I read a lot. And when I find a book that I really love I like to share it with people so that they can love it too. My new favorite book is: The Gift of Fear, Survival Signals that Protect us from Violence, by Gavin De Becker.
As a woman, and a traveler, this book has been extremely helpful, and it is one that I will read again and again.
Gavin De Pecker is an expert on predicting violent behavior, and his firm advises media figures, corporations and law enforcement agencies on predicting violence. The premise of his book is that true fear is a powerful ally, that helps us survive when we are in extreme danger. Throughout the book, he helps the reader to learn more about their intuition, and when they should listen to it.
The root of the word intuition, tuere, means ”to guard, to protect”, and by listening to it, we can save our own lives. The biggest myth is that violence is unpredictable, and as the author shows, there is actually a very predictive pattern of behavior that can indicate whether or not someone is likely to come to work with a gun.
That feeling that we write off as “gut feeling” or even “women’s intuition”, is actually our brain, using all the experiences we’ve had before, and sending us signals to tell us something is wrong.
Basically the human brain is so efficient, that it takes all the information we know from those experiences, and tells us we are at risk without telling us why. Because this happens in an instant, we have no logic to back up why we feel this way, and often ignore the signals to our detriment. That’s why when we get a signal that a guy is a creep, we often ignore it because he’s acting so “nice”.
My favorite part of the book was Chapter 4 when the author talks about Survival Signals.
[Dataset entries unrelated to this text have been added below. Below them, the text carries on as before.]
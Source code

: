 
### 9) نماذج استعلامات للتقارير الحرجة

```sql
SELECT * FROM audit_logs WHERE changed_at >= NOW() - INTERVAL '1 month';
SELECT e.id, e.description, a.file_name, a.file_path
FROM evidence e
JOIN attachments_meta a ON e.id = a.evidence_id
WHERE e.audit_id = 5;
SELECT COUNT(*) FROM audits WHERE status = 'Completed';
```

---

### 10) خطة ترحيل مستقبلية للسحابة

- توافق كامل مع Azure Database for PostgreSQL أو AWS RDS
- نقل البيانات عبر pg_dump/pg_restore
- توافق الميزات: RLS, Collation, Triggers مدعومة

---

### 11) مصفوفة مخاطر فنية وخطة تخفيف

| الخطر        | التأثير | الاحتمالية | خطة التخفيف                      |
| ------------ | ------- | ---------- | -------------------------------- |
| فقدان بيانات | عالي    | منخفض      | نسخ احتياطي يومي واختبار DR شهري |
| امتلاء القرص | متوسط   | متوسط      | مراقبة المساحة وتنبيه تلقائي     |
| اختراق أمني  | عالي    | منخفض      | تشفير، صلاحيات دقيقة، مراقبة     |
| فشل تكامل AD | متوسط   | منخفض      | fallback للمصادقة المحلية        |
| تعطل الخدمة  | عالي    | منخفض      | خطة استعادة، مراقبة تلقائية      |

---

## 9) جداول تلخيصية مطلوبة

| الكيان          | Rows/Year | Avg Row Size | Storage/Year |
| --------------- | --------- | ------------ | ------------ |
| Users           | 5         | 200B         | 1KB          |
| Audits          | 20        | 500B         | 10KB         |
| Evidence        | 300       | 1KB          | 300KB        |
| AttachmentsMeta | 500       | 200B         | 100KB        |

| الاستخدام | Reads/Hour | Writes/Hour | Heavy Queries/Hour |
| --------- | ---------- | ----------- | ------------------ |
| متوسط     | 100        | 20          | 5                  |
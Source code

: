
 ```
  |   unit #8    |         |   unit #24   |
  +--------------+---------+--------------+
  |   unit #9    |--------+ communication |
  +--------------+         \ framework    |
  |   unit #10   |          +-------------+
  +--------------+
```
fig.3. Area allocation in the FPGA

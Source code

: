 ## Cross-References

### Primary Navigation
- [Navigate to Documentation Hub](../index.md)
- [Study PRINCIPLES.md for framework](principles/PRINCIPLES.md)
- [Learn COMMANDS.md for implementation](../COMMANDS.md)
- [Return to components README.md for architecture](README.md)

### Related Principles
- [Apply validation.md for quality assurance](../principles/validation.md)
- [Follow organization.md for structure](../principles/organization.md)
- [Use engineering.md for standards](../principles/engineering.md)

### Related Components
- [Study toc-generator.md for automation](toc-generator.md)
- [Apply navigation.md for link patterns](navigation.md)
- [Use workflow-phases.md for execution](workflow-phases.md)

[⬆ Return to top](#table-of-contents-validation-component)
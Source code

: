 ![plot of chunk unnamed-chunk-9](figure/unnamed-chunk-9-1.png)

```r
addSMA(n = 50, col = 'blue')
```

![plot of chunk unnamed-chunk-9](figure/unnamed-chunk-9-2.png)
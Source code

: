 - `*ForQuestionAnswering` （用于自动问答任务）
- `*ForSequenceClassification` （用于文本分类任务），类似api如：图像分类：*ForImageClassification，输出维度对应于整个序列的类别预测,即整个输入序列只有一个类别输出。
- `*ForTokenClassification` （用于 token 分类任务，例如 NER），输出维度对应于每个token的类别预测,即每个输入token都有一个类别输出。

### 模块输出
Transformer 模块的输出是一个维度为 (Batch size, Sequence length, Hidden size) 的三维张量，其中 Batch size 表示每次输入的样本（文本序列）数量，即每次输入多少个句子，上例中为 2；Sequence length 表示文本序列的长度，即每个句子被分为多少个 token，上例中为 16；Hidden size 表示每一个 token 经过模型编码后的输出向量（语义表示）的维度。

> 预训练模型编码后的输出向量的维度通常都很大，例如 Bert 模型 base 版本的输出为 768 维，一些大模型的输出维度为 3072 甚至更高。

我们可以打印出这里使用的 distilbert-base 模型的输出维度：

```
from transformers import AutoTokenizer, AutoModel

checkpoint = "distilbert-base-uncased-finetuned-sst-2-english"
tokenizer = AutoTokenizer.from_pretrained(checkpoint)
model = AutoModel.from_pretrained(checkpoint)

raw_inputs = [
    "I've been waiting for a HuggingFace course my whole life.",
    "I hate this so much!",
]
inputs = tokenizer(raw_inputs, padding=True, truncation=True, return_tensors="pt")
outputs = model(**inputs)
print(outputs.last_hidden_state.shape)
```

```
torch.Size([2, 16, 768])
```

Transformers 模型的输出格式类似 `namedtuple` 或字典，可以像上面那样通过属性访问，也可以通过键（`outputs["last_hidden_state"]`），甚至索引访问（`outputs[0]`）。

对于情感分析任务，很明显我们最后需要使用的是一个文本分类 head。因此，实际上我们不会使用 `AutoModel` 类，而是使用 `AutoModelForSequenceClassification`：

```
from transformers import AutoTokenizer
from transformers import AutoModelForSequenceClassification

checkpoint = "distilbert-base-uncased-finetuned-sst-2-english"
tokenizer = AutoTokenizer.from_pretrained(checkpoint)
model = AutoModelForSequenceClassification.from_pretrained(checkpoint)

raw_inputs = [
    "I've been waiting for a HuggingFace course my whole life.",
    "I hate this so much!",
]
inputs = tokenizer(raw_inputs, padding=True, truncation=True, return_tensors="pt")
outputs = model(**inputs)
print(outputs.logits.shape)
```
Throughout the book, he comes back to Kelly, a woman who had been raped and almost murdered when a man followed her from the lobby of her apartment, and forced his way into her house. He had conned her into thinking she was overreacting and he was really a nice guy. Luckily she managed to save her own life by listening to her intuition.
The author then explains how guys like this are experts at keeping their victims from seeing survival signals by using methods such as:
The author talks about how women are reluctant to say no, even when a man is being pushy because we have this fear of being rude, or even a bitch. How many times has the average woman been in an uncomfortable situation, and yet put up with it because she doesn’t want to appear rude? I’m definitely guilty of letting a guy get too close, and being afraid to cause a scene, but one sentence that really stuck with me in this book was:
At core, men are afraid women will laugh at them, while at core, women are afraid men will kill them.
Of course it’s not all about women. This book covers everything from stalking, violence in the workplace, domestic violence, violent children and attacks against public figures, and the pre-incident Indicators that can allow us to better predict if someone will be a danger to us.
This book can be tough going, since there are a lot of real-life examples through it, but after reading it for the third time, I strongly believe that every one (especially women) should read it at least once. The advice in it is simple and easy to follow, and it definitely gave me something to think about.